Joe Cantlupe, for HealthLeaders Media, July 24, 2012

The physician teams have led to creation of CHS' Chest Pain Network, a network of nine area hospital and local EMS agencies that streamlines the transfer and treatment of heart attack patients. It also allows patients with less critical conditions to be appropriately cared for closer to home.

The system has also launched a Heart Success program, with a multidisciplinary team including an advanced care practitioner, patient navigator, dietitian, social worker, and pharmacist. This initiative has resulted in improved clinical outcomes, Colavita says. The program focuses on educating heart failure patients to better manage their disease and return to the care of their primary care physicians and cardiologists. The idea is to prevent readmissions and enhance the patients' quality of life.

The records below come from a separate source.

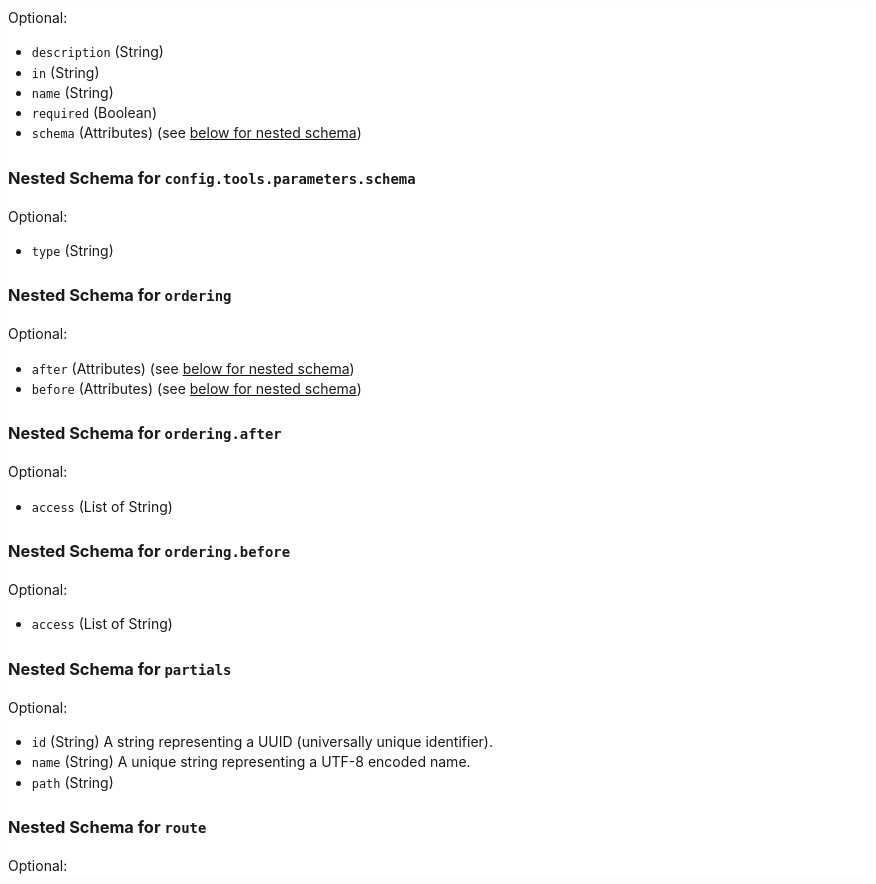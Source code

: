 Optional:

- `description` (String)
- `in` (String)
- `name` (String)
- `required` (Boolean)
- `schema` (Attributes) (see [below for nested schema](#nestedatt--config--tools--parameters--schema))

<a id="nestedatt--config--tools--parameters--schema"></a>
### Nested Schema for `config.tools.parameters.schema`

Optional:

- `type` (String)





<a id="nestedatt--ordering"></a>
### Nested Schema for `ordering`

Optional:

- `after` (Attributes) (see [below for nested schema](#nestedatt--ordering--after))
- `before` (Attributes) (see [below for nested schema](#nestedatt--ordering--before))

<a id="nestedatt--ordering--after"></a>
### Nested Schema for `ordering.after`

Optional:

- `access` (List of String)


<a id="nestedatt--ordering--before"></a>
### Nested Schema for `ordering.before`

Optional:

- `access` (List of String)



<a id="nestedatt--partials"></a>
### Nested Schema for `partials`

Optional:

- `id` (String) A string representing a UUID (universally unique identifier).
- `name` (String) A unique string representing a UTF-8 encoded name.
- `path` (String)


<a id="nestedatt--route"></a>
### Nested Schema for `route`

Optional:
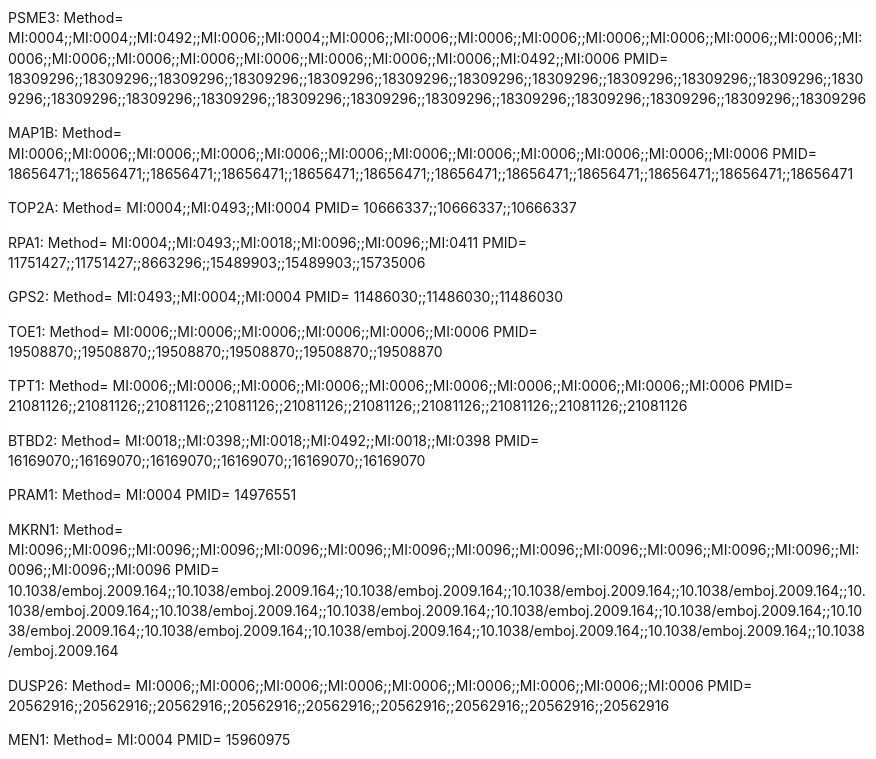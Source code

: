 PSME3: 
Method= MI:0004;;MI:0004;;MI:0492;;MI:0006;;MI:0004;;MI:0006;;MI:0006;;MI:0006;;MI:0006;;MI:0006;;MI:0006;;MI:0006;;MI:0006;;MI:0006;;MI:0006;;MI:0006;;MI:0006;;MI:0006;;MI:0006;;MI:0006;;MI:0006;;MI:0492;;MI:0006
PMID= 18309296;;18309296;;18309296;;18309296;;18309296;;18309296;;18309296;;18309296;;18309296;;18309296;;18309296;;18309296;;18309296;;18309296;;18309296;;18309296;;18309296;;18309296;;18309296;;18309296;;18309296;;18309296;;18309296

MAP1B: 
Method= MI:0006;;MI:0006;;MI:0006;;MI:0006;;MI:0006;;MI:0006;;MI:0006;;MI:0006;;MI:0006;;MI:0006;;MI:0006;;MI:0006
PMID= 18656471;;18656471;;18656471;;18656471;;18656471;;18656471;;18656471;;18656471;;18656471;;18656471;;18656471;;18656471

TOP2A: 
Method= MI:0004;;MI:0493;;MI:0004
PMID= 10666337;;10666337;;10666337

RPA1: 
Method= MI:0004;;MI:0493;;MI:0018;;MI:0096;;MI:0096;;MI:0411
PMID= 11751427;;11751427;;8663296;;15489903;;15489903;;15735006

GPS2: 
Method= MI:0493;;MI:0004;;MI:0004
PMID= 11486030;;11486030;;11486030

TOE1: 
Method= MI:0006;;MI:0006;;MI:0006;;MI:0006;;MI:0006;;MI:0006
PMID= 19508870;;19508870;;19508870;;19508870;;19508870;;19508870

TPT1: 
Method= MI:0006;;MI:0006;;MI:0006;;MI:0006;;MI:0006;;MI:0006;;MI:0006;;MI:0006;;MI:0006;;MI:0006
PMID= 21081126;;21081126;;21081126;;21081126;;21081126;;21081126;;21081126;;21081126;;21081126;;21081126

BTBD2: 
Method= MI:0018;;MI:0398;;MI:0018;;MI:0492;;MI:0018;;MI:0398
PMID= 16169070;;16169070;;16169070;;16169070;;16169070;;16169070

PRAM1: 
Method= MI:0004
PMID= 14976551

MKRN1: 
Method= MI:0096;;MI:0096;;MI:0096;;MI:0096;;MI:0096;;MI:0096;;MI:0096;;MI:0096;;MI:0096;;MI:0096;;MI:0096;;MI:0096;;MI:0096;;MI:0096;;MI:0096;;MI:0096
PMID= 10.1038/emboj.2009.164;;10.1038/emboj.2009.164;;10.1038/emboj.2009.164;;10.1038/emboj.2009.164;;10.1038/emboj.2009.164;;10.1038/emboj.2009.164;;10.1038/emboj.2009.164;;10.1038/emboj.2009.164;;10.1038/emboj.2009.164;;10.1038/emboj.2009.164;;10.1038/emboj.2009.164;;10.1038/emboj.2009.164;;10.1038/emboj.2009.164;;10.1038/emboj.2009.164;;10.1038/emboj.2009.164;;10.1038/emboj.2009.164

DUSP26: 
Method= MI:0006;;MI:0006;;MI:0006;;MI:0006;;MI:0006;;MI:0006;;MI:0006;;MI:0006;;MI:0006
PMID= 20562916;;20562916;;20562916;;20562916;;20562916;;20562916;;20562916;;20562916;;20562916

MEN1: 
Method= MI:0004
PMID= 15960975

Colavita credits this team concept to improvements in CHS' readmission rates. From the third quarter of 2011 to the first quarter of 2012, the 30-day readmission rates at CHS' Carolinas Medical Center decreased from 19.7% to 11.4%, according to the hospital.

Developing a council
Ronan saw an opportunity to do things differently by restructuring Western Maryland's physician team after his veteran CMO retired from the position and became a hospitalist at the facility. Ronan thought about the long list of challenges the system faced, even though it had just opened a new facility in late 2009.

Ronan knew that, in earlier years, the hospital would have replaced the CMO quickly to ensure continuity. But Ronan and his staff realized the landscape of healthcare was transforming so much that it was no time for a quick fix.

Following guidance from consultants, Ronan asked the president's six-member quality council to identify and bring on board six additional physicians to work directly with the C-suite. Besides participating in the search for a new CMO, the larger purpose was to help determine the direction of the hospital system.

These physicians were official and unofficial leaders. "This wasn't our medical executive committee; these were movers and shakers in the hospital. They included independent practitioners, as well as hospitalists," he says.

"Nothing at the hospital gets done that the medical staff doesn't agree with," Ronan says. "The medical staff feels very involved in the decision-making at the clinical level, but it's also important they feel involved in decision-making at the management level."

The 12 physicians on the president's council in turn led various subcommittees composed of three physicians each, focusing on an array of specific subjects: examining documentation and coding procedures; reducing readmissions and revamping the hospital's service lines; opening a new wound care center and considering a heart failure clinic; and improving programs to combat pneumonia. The hospital also relied on this subcommittee structure to look into ways to increase home healthcare, with the idea of reducing utilization. Another issue the subcommittee investigated involved evaluating community needs so patients would be less likely to seek hospital care in distant cities like Baltimore and Washington, D.C.